### Dataset records ###
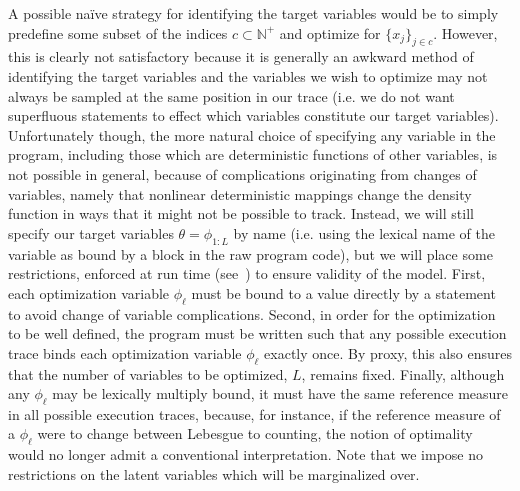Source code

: A possible na\"{i}ve strategy for identifying the target variables
would be to simply predefine some subset of the \sample indices
$c \subset \mathbb{N}^+$ and optimize for $\{x_j \}_{j\in c}$.  However, this is clearly not satisfactory
because it is generally an awkward method of identifying the target variables and the variables we wish
to optimize may not always be sampled at the same position in our trace (i.e. we do not want superfluous
\sample statements to effect which variables constitute our target variables).
Unfortunately though, the more natural choice of specifying any variable in the program, including those
which are deterministic functions of other variables, is not possible in general, because of complications
originating from changes of variables, namely that nonlinear deterministic mappings change the density
function in ways that it might not be possible to track.  Instead, we will still specify our target variables
$\theta = \phi_{1:L}$ by name (i.e. using the lexical name of the variable as bound by a  block in
the raw program code), but we will place some restrictions, enforced at run time (see~\cite{rainforth2017boppArxiv})
to ensure validity of the model.  First, each optimization variable $\phi_{\ell}$ must be bound to a value directly 
by a \sample statement to avoid change of variable complications.
Second, in order for the optimization to be well defined, the program must be written such that any 
possible execution trace binds each optimization variable $\phi_{\ell}$ exactly once.  By proxy, this also
ensures that the number of variables to be optimized, $L$, remains fixed.
Finally, although any $\phi_{\ell}$ may be lexically multiply bound, it must have the same reference 
measure in all possible execution traces, because, for instance, if the reference measure of 
a $\phi_{\ell}$ were to change between Lebesgue to counting, the notion of optimality would 
no longer admit a conventional interpretation.  Note that we impose no restrictions on the latent
variables which will be marginalized over.

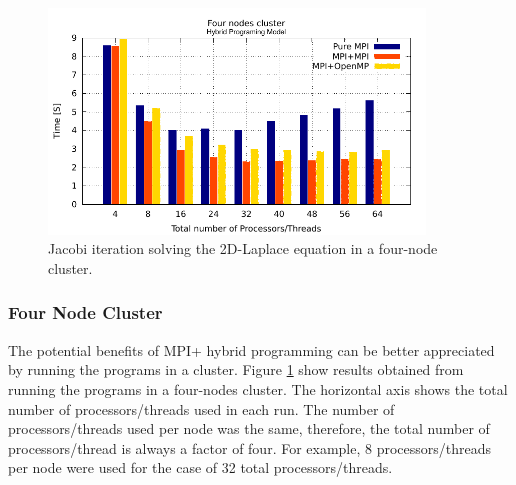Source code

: \begin{figure}[h!]
    \centering
    \includegraphics[width=100mm]{Plots/HybridProgramming/cluster.pdf}
    \caption{Jacobi iteration solving the 2D-Laplace equation in a four-node cluster.}
    \label{fig:HybridCluster}
\end{figure}

\subsubsection*{Four Node Cluster}

The potential benefits of MPI+ hybrid programming can be better appreciated by running the programs in a cluster. Figure \ref{fig:HybridCluster} show results obtained from running the programs in a four-nodes cluster. The horizontal axis shows the total number of processors/threads used in each run. The number of processors/threads used per node was the same, therefore, the total number of processors/thread is always a factor of four. For example, 8 processors/threads per node were used for the case of 32 total processors/threads. %

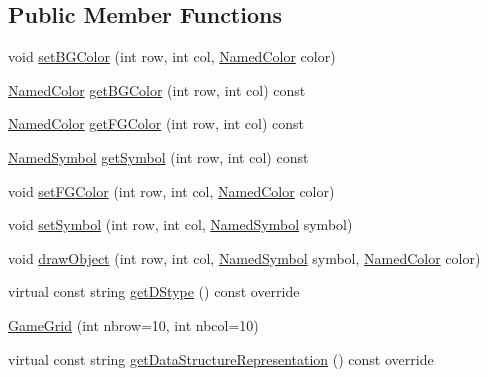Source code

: \subsection*{Public Member Functions}
\begin{DoxyCompactItemize}
\item 
void \hyperlink{classbridges_1_1_game_grid_aa877047d613ace46190c161f0c31a1b3}{set\+B\+G\+Color} (int row, int col, \hyperlink{namespacebridges_ad811207d8898a7fd6b72a74725e68357}{Named\+Color} color)
\item 
\hyperlink{namespacebridges_ad811207d8898a7fd6b72a74725e68357}{Named\+Color} \hyperlink{classbridges_1_1_game_grid_a83edc2bc4a249e4247efa78765ff3901}{get\+B\+G\+Color} (int row, int col) const
\item 
\hyperlink{namespacebridges_ad811207d8898a7fd6b72a74725e68357}{Named\+Color} \hyperlink{classbridges_1_1_game_grid_af67d9a674e35ed54fff39cd4b0c6ce3a}{get\+F\+G\+Color} (int row, int col) const
\item 
\hyperlink{namespacebridges_acfb0a4f7877d8f63de3e6862004c50ed}{Named\+Symbol} \hyperlink{classbridges_1_1_game_grid_a9e3450aae2d92f781b298a5cd0aa5b62}{get\+Symbol} (int row, int col) const
\item 
void \hyperlink{classbridges_1_1_game_grid_aff88dfdc61c69af5881665d937f07ee4}{set\+F\+G\+Color} (int row, int col, \hyperlink{namespacebridges_ad811207d8898a7fd6b72a74725e68357}{Named\+Color} color)
\item 
void \hyperlink{classbridges_1_1_game_grid_a733c0e0cd549248292e08a2dca09637e}{set\+Symbol} (int row, int col, \hyperlink{namespacebridges_acfb0a4f7877d8f63de3e6862004c50ed}{Named\+Symbol} symbol)
\item 
void \hyperlink{classbridges_1_1_game_grid_a6cd5a11ca69e4753760741e27b08d008}{draw\+Object} (int row, int col, \hyperlink{namespacebridges_acfb0a4f7877d8f63de3e6862004c50ed}{Named\+Symbol} symbol, \hyperlink{namespacebridges_ad811207d8898a7fd6b72a74725e68357}{Named\+Color} color)
\item 
virtual const string \hyperlink{classbridges_1_1_game_grid_a668f4f82739798f808a9f0b582d49dac}{get\+D\+Stype} () const override
\item 
\hyperlink{classbridges_1_1_game_grid_ae712634494ca1184d65cff6803d3585d}{Game\+Grid} (int nbrow=10, int nbcol=10)
\item 
virtual const string \hyperlink{classbridges_1_1_game_grid_a5f023a7320cdc35474ab006320d778b4}{get\+Data\+Structure\+Representation} () const override
\end{DoxyCompactItemize}
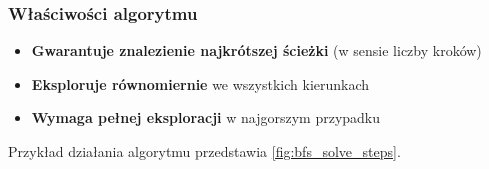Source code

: \documentclass[../../../../doc.tex]{subfiles}
\begin{document}
\subsubsection{Właściwości algorytmu}
\begin{itemize}
  \item \textbf{Gwarantuje znalezienie najkrótszej ścieżki} (w sensie liczby kroków)
  \item \textbf{Eksploruje równomiernie} we wszystkich kierunkach
  \item \textbf{Wymaga pełnej eksploracji} w najgorszym przypadku
\end{itemize}

Przykład działania algorytmu przedstawia \cref{fig:bfs_solve_steps}.
\begin{multicols}{2}
  
\end{multicols}
\end{document}
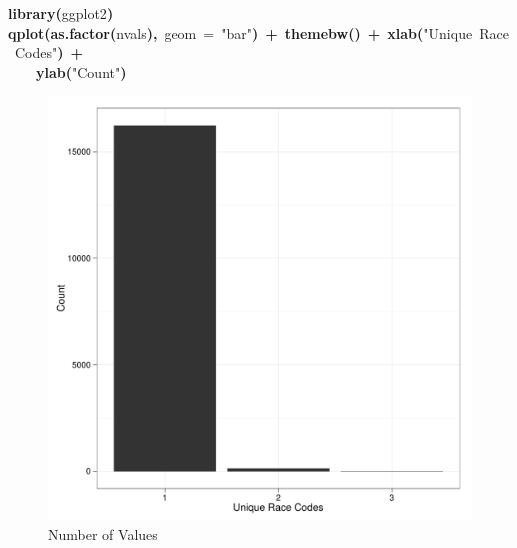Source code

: \documentclass[12pt]{article}
\makeatletter
\newcommand{\hlfunctioncall}[1]{\textcolor[rgb]{0.501960784313725,0,0.329411764705882}{\textbf{#1}}}%
\newcommand{\hlstring}[1]{\textcolor[rgb]{0.6,0.6,1}{#1}}%
\newcommand{\hlkeyword}[1]{\textcolor[rgb]{0,0,0}{\textbf{#1}}}%
\newcommand{\hlargument}[1]{\textcolor[rgb]{0.690196078431373,0.250980392156863,0.0196078431372549}{#1}}%
\newcommand{\hlsymbol}[1]{\textcolor[rgb]{0,0,0}{#1}}%
\newcommand{\hlstd}[1]{\textcolor[rgb]{0,0,0}{#1}}%
\newenvironment{kframe}{%
 \def\FrameCommand##1{\hskip\@totalleftmargin \hskip-\fboxsep
 \colorbox{shadecolor}{##1}\hskip-\fboxsep
     \hskip-\linewidth \hskip-\@totalleftmargin \hskip\columnwidth}%
 \MakeFramed {\advance\hsize-\width
   \@totalleftmargin\z@ \linewidth\hsize
   \@setminipage}}%
 {\par\unskip\endMakeFramed}
\newenvironment{knitrout}{}{} %
\renewenvironment{knitrout}{\begin{footnotesize}}{\end{footnotesize}}
\makeatother
\begin{document}
\begin{knitrout}
\color{fgcolor}\begin{kframe}
\begin{flushleft}
\ttfamily\noindent
\hlfunctioncall{library}\hlkeyword{(}\hlsymbol{ggplot2}\hlkeyword{)}\hspace*{\fill}\\
\hlstd{}\hlfunctioncall{qplot}\hlkeyword{(}\hlfunctioncall{as.factor}\hlkeyword{(}\hlsymbol{nvals}\hlkeyword{)}\hlkeyword{,}{\ }\hlargument{geom}{\ }\hlargument{=}{\ }\hlstring{"{}bar"{}}\hlkeyword{)}{\ }\hlkeyword{+}{\ }\hlfunctioncall{theme\usebox{\hlnormalsizeboxunderscore}bw}\hlkeyword{(}\hlkeyword{)}{\ }\hlkeyword{+}{\ }\hlfunctioncall{xlab}\hlkeyword{(}\hlstring{"{}Unique{\ }Race{\ }Codes"{}}\hlkeyword{)}{\ }\hlkeyword{+}\hspace*{\fill}\\
\hlstd{}{\ }{\ }{\ }{\ }\hlfunctioncall{ylab}\hlkeyword{(}\hlstring{"{}Count"{}}\hlkeyword{)}\mbox{}
\normalfont
\end{flushleft}
\end{kframe}\begin{figure}[]


{\centering \includegraphics[width=.8\textwidth,height=.2\paperheight]{figure/unnamed-chunk-11} 

}

\caption[Number of Values]{Number of Values\label{fig:unnamed-chunk-11}}
\end{figure}

\end{knitrout}
\end{document}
###
> [Task item] Leave the pictures out and repeat exactly the lines from the beginning of the records to the line bearing "by name (i.e.", both ends counted.

> [Worked solution]
Source code

: A possible na\"{i}ve strategy for identifying the target variables
would be to simply predefine some subset of the \sample indices
$c \subset \mathbb{N}^+$ and optimize for $\{x_j \}_{j\in c}$.  However, this is clearly not satisfactory
because it is generally an awkward method of identifying the target variables and the variables we wish
to optimize may not always be sampled at the same position in our trace (i.e. we do not want superfluous
\sample statements to effect which variables constitute our target variables).
Unfortunately though, the more natural choice of specifying any variable in the program, including those
which are deterministic functions of other variables, is not possible in general, because of complications
originating from changes of variables, namely that nonlinear deterministic mappings change the density
function in ways that it might not be possible to track.  Instead, we will still specify our target variables
$\theta = \phi_{1:L}$ by name (i.e. using the lexical name of the variable as bound by a  block in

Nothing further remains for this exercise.